__WHAT IS NEEDED__
Show every line of the data below that includes the word "cochlea".

((

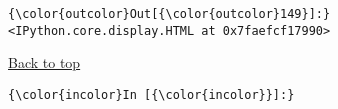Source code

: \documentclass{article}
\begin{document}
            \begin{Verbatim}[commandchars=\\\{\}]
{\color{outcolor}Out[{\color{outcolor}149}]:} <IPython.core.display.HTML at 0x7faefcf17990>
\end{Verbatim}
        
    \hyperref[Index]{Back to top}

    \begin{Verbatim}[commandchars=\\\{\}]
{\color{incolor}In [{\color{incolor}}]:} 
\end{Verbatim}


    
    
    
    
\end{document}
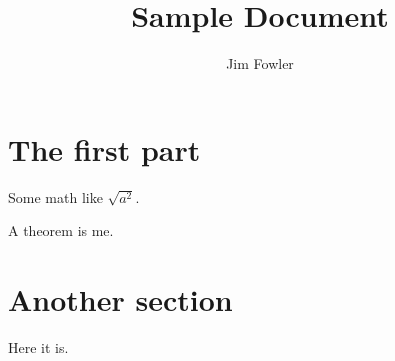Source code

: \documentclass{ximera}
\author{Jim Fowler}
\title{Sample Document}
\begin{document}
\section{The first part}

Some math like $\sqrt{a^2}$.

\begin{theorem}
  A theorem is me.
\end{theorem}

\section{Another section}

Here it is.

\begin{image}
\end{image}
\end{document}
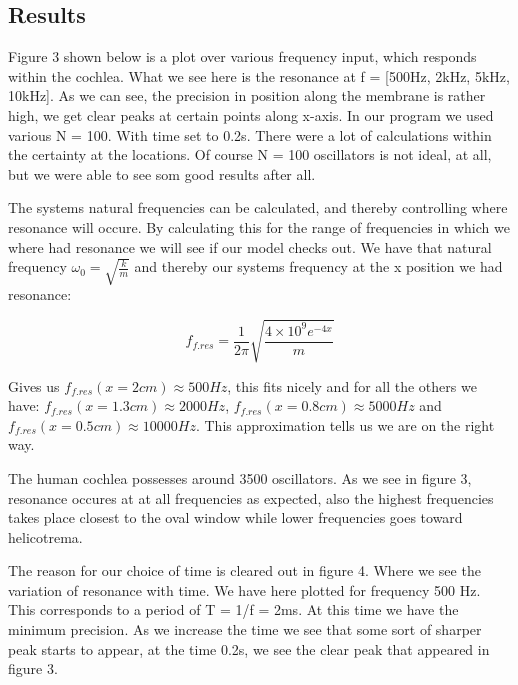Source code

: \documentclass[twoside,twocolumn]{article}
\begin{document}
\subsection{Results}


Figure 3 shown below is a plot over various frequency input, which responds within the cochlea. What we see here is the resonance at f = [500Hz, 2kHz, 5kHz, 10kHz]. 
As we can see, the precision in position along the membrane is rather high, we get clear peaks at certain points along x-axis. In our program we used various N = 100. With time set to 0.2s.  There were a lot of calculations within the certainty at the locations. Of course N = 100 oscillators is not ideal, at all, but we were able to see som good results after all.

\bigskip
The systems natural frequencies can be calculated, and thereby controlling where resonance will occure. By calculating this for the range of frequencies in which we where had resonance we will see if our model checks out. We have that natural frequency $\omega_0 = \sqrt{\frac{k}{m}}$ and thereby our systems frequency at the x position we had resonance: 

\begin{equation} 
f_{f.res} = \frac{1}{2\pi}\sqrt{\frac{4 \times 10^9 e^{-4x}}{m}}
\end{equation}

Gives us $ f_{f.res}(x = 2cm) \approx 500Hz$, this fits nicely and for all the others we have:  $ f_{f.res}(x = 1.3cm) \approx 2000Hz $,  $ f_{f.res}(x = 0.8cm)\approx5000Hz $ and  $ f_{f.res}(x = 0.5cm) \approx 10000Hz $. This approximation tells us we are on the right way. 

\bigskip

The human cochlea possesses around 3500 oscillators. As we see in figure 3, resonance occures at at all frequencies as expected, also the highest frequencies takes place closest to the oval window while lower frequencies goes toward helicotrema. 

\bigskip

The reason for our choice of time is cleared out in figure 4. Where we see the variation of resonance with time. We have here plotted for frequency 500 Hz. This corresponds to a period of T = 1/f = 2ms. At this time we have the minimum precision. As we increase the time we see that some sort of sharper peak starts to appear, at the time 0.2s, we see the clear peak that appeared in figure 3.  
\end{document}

))
((

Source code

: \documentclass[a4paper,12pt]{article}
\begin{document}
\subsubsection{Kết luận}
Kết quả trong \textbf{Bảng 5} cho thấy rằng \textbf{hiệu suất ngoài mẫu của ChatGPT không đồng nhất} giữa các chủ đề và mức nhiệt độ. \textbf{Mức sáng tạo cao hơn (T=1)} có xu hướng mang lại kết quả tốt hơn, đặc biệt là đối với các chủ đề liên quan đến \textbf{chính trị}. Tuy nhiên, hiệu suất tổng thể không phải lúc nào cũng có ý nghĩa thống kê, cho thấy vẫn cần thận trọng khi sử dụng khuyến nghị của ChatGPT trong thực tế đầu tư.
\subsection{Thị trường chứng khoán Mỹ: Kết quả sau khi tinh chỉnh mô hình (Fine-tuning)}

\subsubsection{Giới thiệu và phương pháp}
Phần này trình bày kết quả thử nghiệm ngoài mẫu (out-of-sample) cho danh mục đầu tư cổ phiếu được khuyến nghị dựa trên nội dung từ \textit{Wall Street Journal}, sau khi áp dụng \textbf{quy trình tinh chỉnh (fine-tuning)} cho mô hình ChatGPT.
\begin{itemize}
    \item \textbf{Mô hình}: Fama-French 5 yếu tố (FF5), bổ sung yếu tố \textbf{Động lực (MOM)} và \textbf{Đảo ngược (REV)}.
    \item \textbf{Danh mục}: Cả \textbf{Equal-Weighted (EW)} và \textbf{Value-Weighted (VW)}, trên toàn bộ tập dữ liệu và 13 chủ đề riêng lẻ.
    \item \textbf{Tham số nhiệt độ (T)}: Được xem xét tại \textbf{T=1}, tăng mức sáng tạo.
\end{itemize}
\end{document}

))
((

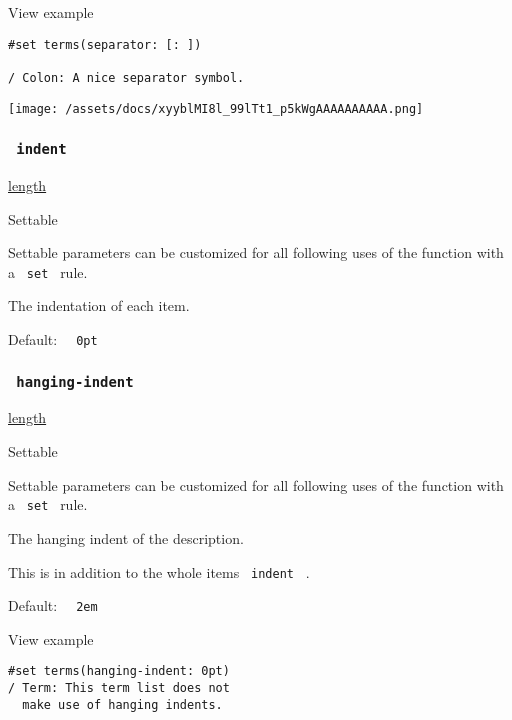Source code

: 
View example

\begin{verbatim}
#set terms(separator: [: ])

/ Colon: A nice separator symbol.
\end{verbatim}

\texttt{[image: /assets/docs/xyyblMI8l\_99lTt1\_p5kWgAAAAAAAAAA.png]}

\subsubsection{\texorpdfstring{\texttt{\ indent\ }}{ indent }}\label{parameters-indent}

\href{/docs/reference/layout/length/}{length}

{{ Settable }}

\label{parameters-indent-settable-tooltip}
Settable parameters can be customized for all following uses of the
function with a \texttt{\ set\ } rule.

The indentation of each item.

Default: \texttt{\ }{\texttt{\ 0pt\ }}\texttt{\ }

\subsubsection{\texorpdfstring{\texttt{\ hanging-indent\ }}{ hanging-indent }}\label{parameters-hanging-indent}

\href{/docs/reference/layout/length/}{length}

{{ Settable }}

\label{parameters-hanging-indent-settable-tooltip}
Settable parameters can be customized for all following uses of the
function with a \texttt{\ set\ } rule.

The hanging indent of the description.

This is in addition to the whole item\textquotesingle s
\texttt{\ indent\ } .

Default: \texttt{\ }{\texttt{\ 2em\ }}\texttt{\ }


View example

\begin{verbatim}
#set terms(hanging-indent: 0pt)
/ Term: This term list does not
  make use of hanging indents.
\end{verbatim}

))

__TASK RESULT__
Figure 3 shown below is a plot over various frequency input, which responds within the cochlea. What we see here is the resonance at f = [500Hz, 2kHz, 5kHz, 10kHz]. 
The human cochlea possesses around 3500 oscillators. As we see in figure 3, resonance occures at at all frequencies as expected, also the highest frequencies takes place closest to the oval window while lower frequencies goes toward helicotrema. 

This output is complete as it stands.